[visionlist] Variability is vision versus audition in data display
oberfeld at uni-mainz.de
Mon Mar 11 10:18:32 -04 2019
due to the circular structure of musical pitch (the same "pitch class" is perceived when you go one octave up or down), I could indeed imagine that pitch is not ideal for representing "size".
Why not simply code larger values by louder sounds? Listeners can make precise intensity judgments, there is no ambiguity involved, and we know a lot about the psychophysical relation between sound pressure (and other sound characteristics) and loudness.
Dr. Daniel Oberfeld-Twistel
Johannes Gutenberg - Universitaet Mainz
Institute of Psychology
Phone ++49 (0) 6131 39 39274
Fax ++49 (0) 6131 39 39268
From: visionlist <visionlist-bounces at visionscience.com> On Behalf Of John Neuhoff
Sent: Monday, March 11, 2019 5:21 AM
To: visionlist at visionscience.com
Subject: [visionlist] Variability is vision versus audition in data display
It seems almost a truism that there is greater variability among individuals in the perception of sonified versus visualized data sets. Yet, finding empirical studies to support this idea appears to be a challenge. For example, when representing data visually, larger data values are often represented with increasing vertical extent (e.g., taller bars in a bar graph).

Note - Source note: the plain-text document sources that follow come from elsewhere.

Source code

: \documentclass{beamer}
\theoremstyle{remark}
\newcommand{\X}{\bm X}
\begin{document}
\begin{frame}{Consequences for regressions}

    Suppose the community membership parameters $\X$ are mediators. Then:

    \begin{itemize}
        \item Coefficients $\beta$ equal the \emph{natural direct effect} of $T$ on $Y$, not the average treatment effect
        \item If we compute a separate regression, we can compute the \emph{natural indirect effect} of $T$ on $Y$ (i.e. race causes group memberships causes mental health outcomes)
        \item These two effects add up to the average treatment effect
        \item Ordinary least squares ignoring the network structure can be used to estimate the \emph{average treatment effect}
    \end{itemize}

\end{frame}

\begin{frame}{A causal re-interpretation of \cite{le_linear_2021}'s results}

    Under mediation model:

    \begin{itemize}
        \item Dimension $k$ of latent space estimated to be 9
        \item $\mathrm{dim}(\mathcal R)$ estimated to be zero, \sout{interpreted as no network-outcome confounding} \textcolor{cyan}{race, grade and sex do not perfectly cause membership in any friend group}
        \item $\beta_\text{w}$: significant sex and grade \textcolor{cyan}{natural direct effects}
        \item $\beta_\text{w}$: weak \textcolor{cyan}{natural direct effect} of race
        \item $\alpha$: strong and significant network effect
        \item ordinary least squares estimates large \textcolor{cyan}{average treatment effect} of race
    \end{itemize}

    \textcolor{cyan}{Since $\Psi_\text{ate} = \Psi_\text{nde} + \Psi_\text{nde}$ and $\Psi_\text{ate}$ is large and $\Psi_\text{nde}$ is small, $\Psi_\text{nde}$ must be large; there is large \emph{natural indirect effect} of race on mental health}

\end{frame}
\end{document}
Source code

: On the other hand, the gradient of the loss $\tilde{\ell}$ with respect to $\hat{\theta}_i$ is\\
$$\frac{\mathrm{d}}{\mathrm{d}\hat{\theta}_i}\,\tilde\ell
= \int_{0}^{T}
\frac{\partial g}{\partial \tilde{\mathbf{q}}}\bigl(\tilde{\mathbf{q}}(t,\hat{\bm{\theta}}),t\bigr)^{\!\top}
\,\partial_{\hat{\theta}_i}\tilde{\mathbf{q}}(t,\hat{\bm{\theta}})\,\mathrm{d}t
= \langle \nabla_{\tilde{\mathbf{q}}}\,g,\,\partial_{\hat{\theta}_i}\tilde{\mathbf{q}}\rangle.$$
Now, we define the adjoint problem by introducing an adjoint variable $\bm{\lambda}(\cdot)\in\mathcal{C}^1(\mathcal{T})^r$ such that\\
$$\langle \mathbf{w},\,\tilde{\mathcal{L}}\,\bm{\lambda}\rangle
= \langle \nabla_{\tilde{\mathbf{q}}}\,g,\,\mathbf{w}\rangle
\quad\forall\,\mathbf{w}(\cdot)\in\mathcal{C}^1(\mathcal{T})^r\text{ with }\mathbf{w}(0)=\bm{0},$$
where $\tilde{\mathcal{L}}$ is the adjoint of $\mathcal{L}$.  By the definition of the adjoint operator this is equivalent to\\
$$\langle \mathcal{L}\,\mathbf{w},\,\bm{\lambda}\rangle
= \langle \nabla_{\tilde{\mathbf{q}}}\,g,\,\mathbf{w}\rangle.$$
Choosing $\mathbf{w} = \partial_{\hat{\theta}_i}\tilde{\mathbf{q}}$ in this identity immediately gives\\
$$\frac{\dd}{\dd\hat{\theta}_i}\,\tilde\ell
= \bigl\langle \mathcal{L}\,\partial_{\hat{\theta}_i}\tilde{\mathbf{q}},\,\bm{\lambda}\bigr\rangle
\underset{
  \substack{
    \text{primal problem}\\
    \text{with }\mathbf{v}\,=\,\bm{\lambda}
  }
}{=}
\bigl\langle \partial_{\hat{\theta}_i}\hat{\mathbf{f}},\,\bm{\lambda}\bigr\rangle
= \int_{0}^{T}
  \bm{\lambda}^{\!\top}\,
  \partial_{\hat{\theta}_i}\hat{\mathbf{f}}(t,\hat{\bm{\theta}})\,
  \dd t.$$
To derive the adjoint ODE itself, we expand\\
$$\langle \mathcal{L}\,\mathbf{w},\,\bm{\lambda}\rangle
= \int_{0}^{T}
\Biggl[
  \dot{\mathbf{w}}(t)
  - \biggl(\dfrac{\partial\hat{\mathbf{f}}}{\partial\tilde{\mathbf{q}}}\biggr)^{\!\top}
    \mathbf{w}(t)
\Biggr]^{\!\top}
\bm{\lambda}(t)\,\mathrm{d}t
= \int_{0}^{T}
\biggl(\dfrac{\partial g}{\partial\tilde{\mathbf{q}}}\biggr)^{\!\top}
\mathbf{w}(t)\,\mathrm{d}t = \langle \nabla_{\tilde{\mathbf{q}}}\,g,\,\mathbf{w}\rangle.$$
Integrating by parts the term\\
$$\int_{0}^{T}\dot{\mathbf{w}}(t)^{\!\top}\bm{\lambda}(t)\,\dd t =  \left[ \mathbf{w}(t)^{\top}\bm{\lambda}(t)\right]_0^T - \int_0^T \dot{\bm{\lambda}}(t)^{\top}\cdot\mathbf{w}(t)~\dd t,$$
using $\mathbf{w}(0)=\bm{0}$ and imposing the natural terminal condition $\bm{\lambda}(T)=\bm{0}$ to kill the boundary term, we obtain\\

In most cases observers have almost unanimous agreement on which bar is higher. In audition the same data can be represented in the domain of musical pitch. High pitch can be used to represent large data values and low pitch can be used to represent small data values. However, there is greater disagreement among listeners in the case of sonification and the data value specified by pitch. In fact, listeners without musical training often are confused by the terms "high" and "low" as they pertain to musical pitch (Neuhoff, Knight, & Wayand, 2002).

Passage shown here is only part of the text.